┏━━

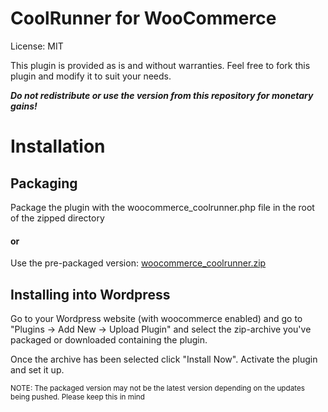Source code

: CoolRunner for WooCommerce
==========================

License: MIT

This plugin is provided as is and without warranties.
Feel free to fork this plugin and modify it to suit your needs.

_**Do not redistribute or use the version from this repository for monetary gains!**_

# Installation

## Packaging

Package the plugin with the woocommerce_coolrunner.php file in the root of the zipped directory

#### or

Use the pre-packaged version: [woocommerce_coolrunner.zip](https://github.com/CoolRunner-dk/woocommerce-coolrunner-pcn/raw/master/woocommerce_coolrunner.zip)

## Installing into Wordpress

Go to your Wordpress website (with woocommerce enabled) and go to "Plugins -> Add New -> Upload Plugin" and select the zip-archive you've packaged or downloaded containing the plugin.

Once the archive has been selected click "Install Now". Activate the plugin and set it up.

<small>NOTE: The packaged version may not be the latest version depending on the updates being pushed. Please keep this in mind</small>
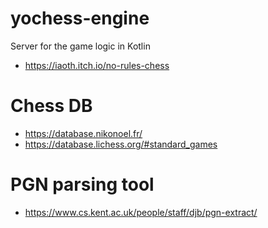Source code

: # yochess-engine
Server for the game logic in Kotlin

- https://iaoth.itch.io/no-rules-chess

# Chess DB

- https://database.nikonoel.fr/
- https://database.lichess.org/#standard_games

# PGN parsing tool
- https://www.cs.kent.ac.uk/people/staff/djb/pgn-extract/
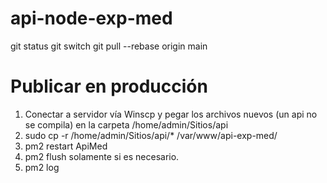 # api-node-exp-med


git status
git switch <tu-rama>
git pull --rebase origin main

# Publicar en producción
1. Conectar a servidor vía Winscp y pegar los archivos nuevos (un api no se compila) en la carpeta /home/admin/Sitios/api
2. sudo cp -r /home/admin/Sitios/api/* /var/www/api-exp-med/
3. pm2 restart ApiMed    
4. pm2 flush solamente si es necesario.
5. pm2 log

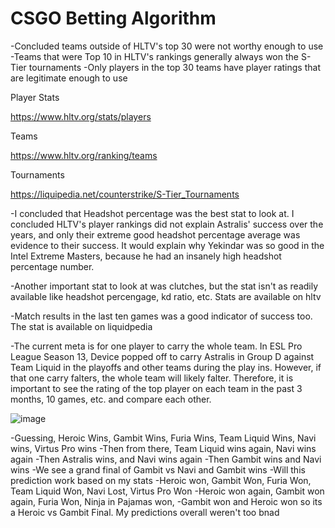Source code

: # CSGO Betting Algorithm
-Concluded teams outside of HLTV's top 30 were not worthy enough to use
-Teams that were Top 10 in HLTV's rankings generally always won the S-Tier tournaments
-Only players in the top 30 teams have player ratings that are legitimate enough to use 

Player Stats

https://www.hltv.org/stats/players

Teams

https://www.hltv.org/ranking/teams

Tournaments

https://liquipedia.net/counterstrike/S-Tier_Tournaments

-I concluded that Headshot percentage was the best stat to look at. I concluded HLTV's player rankings did not explain Astralis' success over the years, and only their extreme good headshot percentage average was evidence to their success. It would explain why Yekindar was so good in the Intel Extreme Masters, because he had an insanely high headshot percentage number.

-Another important stat to look at was clutches, but the stat isn't as readily available like headshot percengage, kd ratio, etc. Stats are available on hltv

-Match results in the last ten games was a good indicator of success too. The stat is available on liquidpedia

-The current meta is for one player to carry the whole team. In ESL Pro League Season 13, Device popped off to carry Astralis in Group D against Team Liquid in the playoffs and other teams during the play ins. However, if that one carry falters, the whole team will likely falter. Therefore, it is important to see the rating of the top player on each team in the past 3 months, 10 games, etc. and compare each other.

![image](https://user-images.githubusercontent.com/62976976/113396582-961bc080-9350-11eb-8be7-d77a61b756e4.png)

-Guessing, Heroic Wins, Gambit Wins, Furia Wins, Team Liquid Wins, Navi wins, Virtus Pro wins
-Then from there, Team Liquid wins again, Navi wins again
-Then Astralis wins, and Navi wins again
-Then Gambit wins and Navi wins
-We see a grand final of Gambit vs Navi and Gambit wins
-Will this prediction work based on my stats
-Heroic won, Gambit Won, Furia Won, Team Liquid Won, Navi Lost, Virtus Pro Won 
-Heroic won again, Gambit won again, Furia Won, Ninja in Pajamas won,
-Gambit won and Heroic won so its a Heroic vs Gambit Final. My predictions overall weren't too bnad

┗━━

== Directions ==
What you write must match the listing exactly, from the line with "git pull --rebase origin main" up to and including the line with "https://liquipedia.net/counterstrike/S-Tier_Tournaments". Pictures stay out.

== Result ==
git pull --rebase origin main

# Publicar en producción
1. Conectar a servidor vía Winscp y pegar los archivos nuevos (un api no se compila) en la carpeta /home/admin/Sitios/api
2. sudo cp -r /home/admin/Sitios/api/* /var/www/api-exp-med/
3. pm2 restart ApiMed    
4. pm2 flush solamente si es necesario.
5. pm2 log

Source code

: # CSGO Betting Algorithm
-Concluded teams outside of HLTV's top 30 were not worthy enough to use
-Teams that were Top 10 in HLTV's rankings generally always won the S-Tier tournaments
-Only players in the top 30 teams have player ratings that are legitimate enough to use 

Player Stats

https://www.hltv.org/stats/players

Teams

https://www.hltv.org/ranking/teams

Tournaments

https://liquipedia.net/counterstrike/S-Tier_Tournaments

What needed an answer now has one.